Encyclopedia of Jazz Musicians
Norvo, Red (Kenneth Norville)
The Dance of the Octopus: that's how early jazz modernist Red Norvo announced his unusual sound to the world in 1933. He brought mallet instruments out of vaudeville into the mainstream of jazz, and performed with the era's most popular acts, including Paul Whiteman and Benny Goodman. But he was always looking - and listening - ahead of his time, and was one of the first to recognize the talents of Charlie Parker, Dizzy Gillespie and Charles Mingus. His style was very fluid and, still today, deliciously modern.
Kenneth “Red” Norville was born on March 31st, 1908 in Beardstown, Illinois, a town located several hours north of St. Louis. The boy was first exposed to music on excursion boats along the Mississippi river, which featured saxophonist Frankie Trumbauer and cornetist Bix Beiderbecke.
As a teenager, Norvo used to visit his brothers, who were enrolled in college in Missouri.

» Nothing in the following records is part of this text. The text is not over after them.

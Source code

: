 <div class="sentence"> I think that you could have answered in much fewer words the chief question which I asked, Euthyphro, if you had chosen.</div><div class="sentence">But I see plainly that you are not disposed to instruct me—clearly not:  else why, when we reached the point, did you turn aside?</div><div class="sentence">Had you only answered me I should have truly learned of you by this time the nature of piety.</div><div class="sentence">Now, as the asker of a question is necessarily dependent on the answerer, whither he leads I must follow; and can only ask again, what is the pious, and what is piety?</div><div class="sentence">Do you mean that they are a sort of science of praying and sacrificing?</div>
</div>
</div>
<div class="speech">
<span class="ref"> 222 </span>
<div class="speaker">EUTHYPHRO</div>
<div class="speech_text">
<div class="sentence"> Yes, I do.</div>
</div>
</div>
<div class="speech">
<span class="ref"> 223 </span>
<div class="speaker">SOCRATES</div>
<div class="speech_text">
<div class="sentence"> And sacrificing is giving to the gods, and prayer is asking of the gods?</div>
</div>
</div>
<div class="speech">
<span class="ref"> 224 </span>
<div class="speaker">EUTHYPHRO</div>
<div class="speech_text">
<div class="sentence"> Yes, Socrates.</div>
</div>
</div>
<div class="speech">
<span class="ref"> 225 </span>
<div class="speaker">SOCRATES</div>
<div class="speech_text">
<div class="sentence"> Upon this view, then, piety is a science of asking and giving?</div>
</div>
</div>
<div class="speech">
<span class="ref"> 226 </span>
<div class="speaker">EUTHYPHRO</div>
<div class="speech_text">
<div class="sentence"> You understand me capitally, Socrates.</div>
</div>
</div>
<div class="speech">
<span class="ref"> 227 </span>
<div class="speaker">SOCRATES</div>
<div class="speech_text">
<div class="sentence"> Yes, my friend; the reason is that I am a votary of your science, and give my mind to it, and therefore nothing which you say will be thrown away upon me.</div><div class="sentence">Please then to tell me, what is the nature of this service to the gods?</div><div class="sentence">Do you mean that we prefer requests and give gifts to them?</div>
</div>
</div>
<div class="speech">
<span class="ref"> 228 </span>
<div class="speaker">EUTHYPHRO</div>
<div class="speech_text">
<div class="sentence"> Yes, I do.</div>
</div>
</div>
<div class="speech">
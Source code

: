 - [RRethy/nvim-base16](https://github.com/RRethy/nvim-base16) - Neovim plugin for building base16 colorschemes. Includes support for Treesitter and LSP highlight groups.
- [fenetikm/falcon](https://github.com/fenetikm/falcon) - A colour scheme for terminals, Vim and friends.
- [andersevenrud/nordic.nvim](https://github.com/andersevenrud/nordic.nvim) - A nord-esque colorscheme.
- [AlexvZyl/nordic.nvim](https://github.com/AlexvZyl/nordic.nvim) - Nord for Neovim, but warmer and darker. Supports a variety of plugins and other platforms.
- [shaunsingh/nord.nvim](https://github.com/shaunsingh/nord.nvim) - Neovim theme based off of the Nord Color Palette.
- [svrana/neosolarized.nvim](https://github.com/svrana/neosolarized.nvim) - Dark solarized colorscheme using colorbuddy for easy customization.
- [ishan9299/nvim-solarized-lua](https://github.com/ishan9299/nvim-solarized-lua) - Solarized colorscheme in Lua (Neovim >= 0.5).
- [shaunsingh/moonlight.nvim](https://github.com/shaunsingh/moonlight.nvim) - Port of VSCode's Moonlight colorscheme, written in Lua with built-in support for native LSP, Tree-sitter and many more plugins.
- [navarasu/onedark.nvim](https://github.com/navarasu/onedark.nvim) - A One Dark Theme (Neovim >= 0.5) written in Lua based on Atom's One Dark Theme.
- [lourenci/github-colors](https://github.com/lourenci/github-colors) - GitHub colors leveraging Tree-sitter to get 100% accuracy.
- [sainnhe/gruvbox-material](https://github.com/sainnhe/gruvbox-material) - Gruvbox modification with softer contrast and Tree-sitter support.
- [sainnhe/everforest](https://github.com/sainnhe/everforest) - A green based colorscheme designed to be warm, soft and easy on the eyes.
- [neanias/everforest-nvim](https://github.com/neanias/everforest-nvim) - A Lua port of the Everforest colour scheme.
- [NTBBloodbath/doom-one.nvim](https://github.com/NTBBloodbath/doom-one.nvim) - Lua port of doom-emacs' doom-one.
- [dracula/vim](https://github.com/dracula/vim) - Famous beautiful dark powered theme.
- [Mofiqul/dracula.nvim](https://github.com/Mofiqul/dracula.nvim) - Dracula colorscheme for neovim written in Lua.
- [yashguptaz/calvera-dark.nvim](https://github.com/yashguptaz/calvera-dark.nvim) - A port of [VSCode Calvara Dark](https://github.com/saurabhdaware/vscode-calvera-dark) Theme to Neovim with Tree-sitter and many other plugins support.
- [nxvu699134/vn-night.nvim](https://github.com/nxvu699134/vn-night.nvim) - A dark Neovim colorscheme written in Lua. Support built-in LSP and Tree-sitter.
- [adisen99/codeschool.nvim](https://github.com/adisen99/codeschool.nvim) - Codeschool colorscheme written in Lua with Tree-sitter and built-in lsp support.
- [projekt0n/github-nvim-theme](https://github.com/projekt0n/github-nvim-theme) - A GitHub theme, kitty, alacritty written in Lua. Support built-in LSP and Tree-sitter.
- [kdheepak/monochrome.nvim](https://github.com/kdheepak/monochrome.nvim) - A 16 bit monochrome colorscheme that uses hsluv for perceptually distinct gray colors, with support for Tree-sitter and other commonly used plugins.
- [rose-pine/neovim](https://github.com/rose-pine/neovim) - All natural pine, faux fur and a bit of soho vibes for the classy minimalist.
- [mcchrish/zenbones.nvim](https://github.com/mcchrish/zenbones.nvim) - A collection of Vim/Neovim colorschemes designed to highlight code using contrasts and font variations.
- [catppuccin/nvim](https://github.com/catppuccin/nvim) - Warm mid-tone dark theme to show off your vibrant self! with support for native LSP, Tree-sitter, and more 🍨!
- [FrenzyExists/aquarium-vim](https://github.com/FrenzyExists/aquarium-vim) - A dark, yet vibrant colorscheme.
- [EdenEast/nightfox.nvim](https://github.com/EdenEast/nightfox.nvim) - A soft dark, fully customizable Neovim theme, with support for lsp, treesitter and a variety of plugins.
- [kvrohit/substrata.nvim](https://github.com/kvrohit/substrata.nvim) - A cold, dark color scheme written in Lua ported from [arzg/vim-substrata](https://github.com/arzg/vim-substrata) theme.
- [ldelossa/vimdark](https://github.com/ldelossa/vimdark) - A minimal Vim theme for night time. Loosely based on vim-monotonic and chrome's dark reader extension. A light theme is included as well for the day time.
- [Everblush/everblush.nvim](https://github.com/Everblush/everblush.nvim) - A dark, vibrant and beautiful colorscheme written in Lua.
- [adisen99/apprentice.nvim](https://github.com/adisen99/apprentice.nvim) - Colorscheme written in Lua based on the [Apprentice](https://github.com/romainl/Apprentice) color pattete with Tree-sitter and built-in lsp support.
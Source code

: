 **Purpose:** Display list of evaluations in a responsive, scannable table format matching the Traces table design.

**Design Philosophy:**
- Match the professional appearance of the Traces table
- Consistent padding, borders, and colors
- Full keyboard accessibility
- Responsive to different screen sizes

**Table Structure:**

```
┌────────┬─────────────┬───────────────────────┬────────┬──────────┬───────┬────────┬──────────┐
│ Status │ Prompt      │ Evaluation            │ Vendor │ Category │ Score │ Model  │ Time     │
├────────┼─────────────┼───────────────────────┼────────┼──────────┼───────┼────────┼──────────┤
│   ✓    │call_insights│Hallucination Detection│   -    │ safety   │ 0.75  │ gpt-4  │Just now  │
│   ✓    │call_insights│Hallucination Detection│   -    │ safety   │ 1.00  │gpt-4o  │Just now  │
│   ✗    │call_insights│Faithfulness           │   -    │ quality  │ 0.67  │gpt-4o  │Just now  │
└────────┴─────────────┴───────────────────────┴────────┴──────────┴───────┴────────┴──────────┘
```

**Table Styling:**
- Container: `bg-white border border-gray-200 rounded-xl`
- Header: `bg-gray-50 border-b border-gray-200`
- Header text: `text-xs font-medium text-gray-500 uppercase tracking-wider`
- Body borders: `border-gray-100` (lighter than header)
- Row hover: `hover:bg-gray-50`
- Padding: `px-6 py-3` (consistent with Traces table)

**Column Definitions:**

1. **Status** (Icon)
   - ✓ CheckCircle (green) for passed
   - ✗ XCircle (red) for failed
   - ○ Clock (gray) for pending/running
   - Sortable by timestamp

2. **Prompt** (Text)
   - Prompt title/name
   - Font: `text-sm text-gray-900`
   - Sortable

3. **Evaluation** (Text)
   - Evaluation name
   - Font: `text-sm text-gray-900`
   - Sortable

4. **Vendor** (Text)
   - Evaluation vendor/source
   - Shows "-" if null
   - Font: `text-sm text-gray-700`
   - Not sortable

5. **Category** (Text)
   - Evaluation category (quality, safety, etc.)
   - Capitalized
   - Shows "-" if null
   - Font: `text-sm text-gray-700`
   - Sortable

He stated that on one of these trips, he saw someone playing marimba, and it fascinated him. This was the beginning of his obsession with the mallet instrument. In an interview with Les Tomkins, he stated that he then sold his pet pony in order to buy a xylophone.
Norvo was entirely self-taught on his instrument, and at first only found work playing with vaudeville acts. In the 1920s, he traveled the country in a marimba band, which brought him to the attention of bandleader Paul Whiteman. Whiteman, one of the era's biggest stars, hired Norvo and he performed with the Whiteman band on NBC radio in Chicago.
The vibraphone as we know it was only invented in 1927, and Lionel Hampton was the first artist to record on the vibraphone in October of 1930, with Louis Armstrong on "Memories of You," a tune he reprised with Benny Goodman in 1939. However, Norvo ranks as a true pioneer, as he played mallet instruments in jazz bands throughout the twenties.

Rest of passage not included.